One of the world’s most notorious art thieves has acquired a true crime documentary from Studio Canal.
The four-part series, “The Paris-Tokyo Job (or How to Rob a Yakuza),” will premiere this month at La Rochelle’s Sunny Side of the Dock Festival, and will then be shown on France’s Canal+ later this year.
The doc tells the story of Philippe “Fifi” Jamin, a flamboyant delinquent who becomes an international fugitive after his gang begins stealing and trafficking world-famous works of art, including paintings by Corot, in the 1980s, but tangles with the Japanese Yakuza in the process.
Written and directed by Jeremy Rosan (The Gold Brick) and Jérôme Piera (Cocaine Air: 30,000 Feet Smuggler) and produced by Philippe de Bourbon and Andaman Films.
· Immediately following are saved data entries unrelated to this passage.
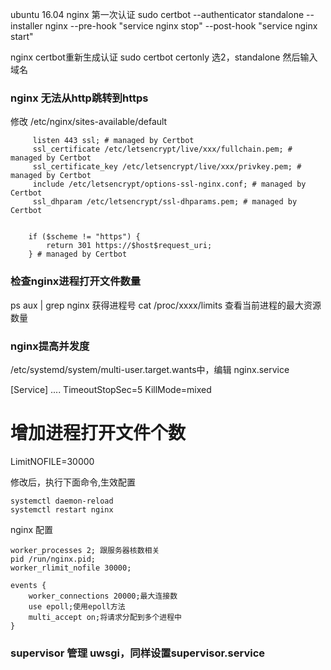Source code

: ubuntu 16.04
nginx 第一次认证
sudo certbot --authenticator standalone --installer nginx --pre-hook "service nginx stop" --post-hook "service nginx start"


nginx certbot重新生成认证
sudo certbot certonly 
选2，standalone
然后输入域名


### nginx 无法从http跳转到https
修改 /etc/nginx/sites-available/default
```
     listen 443 ssl; # managed by Certbot
     ssl_certificate /etc/letsencrypt/live/xxx/fullchain.pem; # managed by Certbot
     ssl_certificate_key /etc/letsencrypt/live/xxx/privkey.pem; # managed by Certbot
     include /etc/letsencrypt/options-ssl-nginx.conf; # managed by Certbot
     ssl_dhparam /etc/letsencrypt/ssl-dhparams.pem; # managed by Certbot


    if ($scheme != "https") {
        return 301 https://$host$request_uri;
    } # managed by Certbot
```


### 检查nginx进程打开文件数量
ps aux | grep nginx
获得进程号
cat /proc/xxxx/limits
查看当前进程的最大资源数量


### nginx提高并发度

/etc/systemd/system/multi-user.target.wants中，编辑 nginx.service

[Service]
....
TimeoutStopSec=5
KillMode=mixed
# 增加进程打开文件个数
LimitNOFILE=30000

修改后，执行下面命令,生效配置

```
systemctl daemon-reload
systemctl restart nginx 
```

nginx 配置

```
worker_processes 2; 跟服务器核数相关
pid /run/nginx.pid;
worker_rlimit_nofile 30000;

events {
	worker_connections 20000;最大连接数
	use epoll;使用epoll方法
	multi_accept on;将请求分配到多个进程中
}
```



### supervisor 管理 uwsgi，同样设置supervisor.service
“When Claude Monet’s Impression, Sunrise, worth over 100 million euros, is spectacularly stolen, a gang becomes the prime suspect and is pursued by law enforcement agencies around the world,” the logline reads. “In the process, they would pull off one of Japan’s most daring heists, the 1986 Mitsubishi Bank robbery in Tokyo, netting them 300 million yen (almost 7 million euros today) and earning them the label ‘robber of the century’.”
The docuseries, also available as a standalone two-hour documentary, spans Tokyo, Bangkok and Mexico, combining cinematic storytelling, rare archival material, reconstructions and exclusive first-hand accounts to trace Fifi’s rise and fall as police rapidly close in on her.
The documentary will be screened as part of Studiocanal’s premium factual content. “Sunny Side of the Doc” will run from June 22nd to 27th.